Line by line, please look for the word "Response" in the following records, then copy each line you find it in.

------------------------

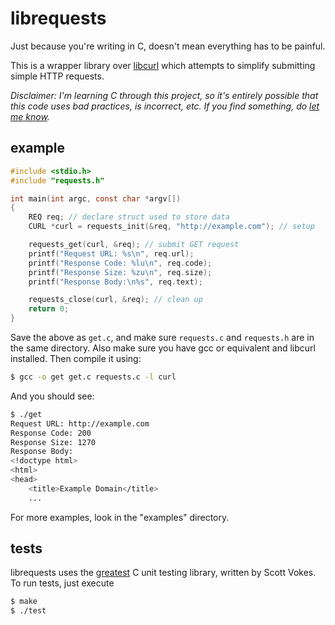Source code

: # librequests

Just because you're writing in C, doesn't mean everything has to be painful.

This is a wrapper library over [libcurl](http://curl.haxx.se/libcurl/) which
attempts to simplify submitting simple HTTP requests.

*Disclaimer: I'm learning C through this project, so it's entirely possible
that this code uses bad practices, is incorrect, etc. If you find something,
do [let me know](http://github.com/markmossberg/librequests/issues).*

## example

```c
#include <stdio.h>
#include "requests.h"

int main(int argc, const char *argv[])
{
    REQ req; // declare struct used to store data
    CURL *curl = requests_init(&req, "http://example.com"); // setup

    requests_get(curl, &req); // submit GET request
    printf("Request URL: %s\n", req.url);
    printf("Response Code: %lu\n", req.code);
    printf("Response Size: %zu\n", req.size);
    printf("Response Body:\n%s", req.text);

    requests_close(curl, &req); // clean up
    return 0;
}
```

Save the above as `get.c`, and make sure `requests.c` and `requests.h`
are in the same directory. Also make sure you have gcc or equivalent and
libcurl installed. Then compile it using:

```bash
$ gcc -o get get.c requests.c -l curl
```

And you should see:

```bash
$ ./get
Request URL: http://example.com
Response Code: 200
Response Size: 1270
Response Body:
<!doctype html>
<html>
<head>
    <title>Example Domain</title>
    ...
```

For more examples, look in the "examples" directory.

## tests

librequests uses the [greatest](https://github.com/silentbicycle/greatest) C
unit testing library, written by Scott Vokes. To run tests, just execute

```bash
$ make
$ ./test
```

------------------------

Task answer:
    printf("Response Code: %lu\n", req.code);
    printf("Response Size: %zu\n", req.size);
    printf("Response Body:\n%s", req.text);
Response Code: 200
Response Size: 1270
Response Body:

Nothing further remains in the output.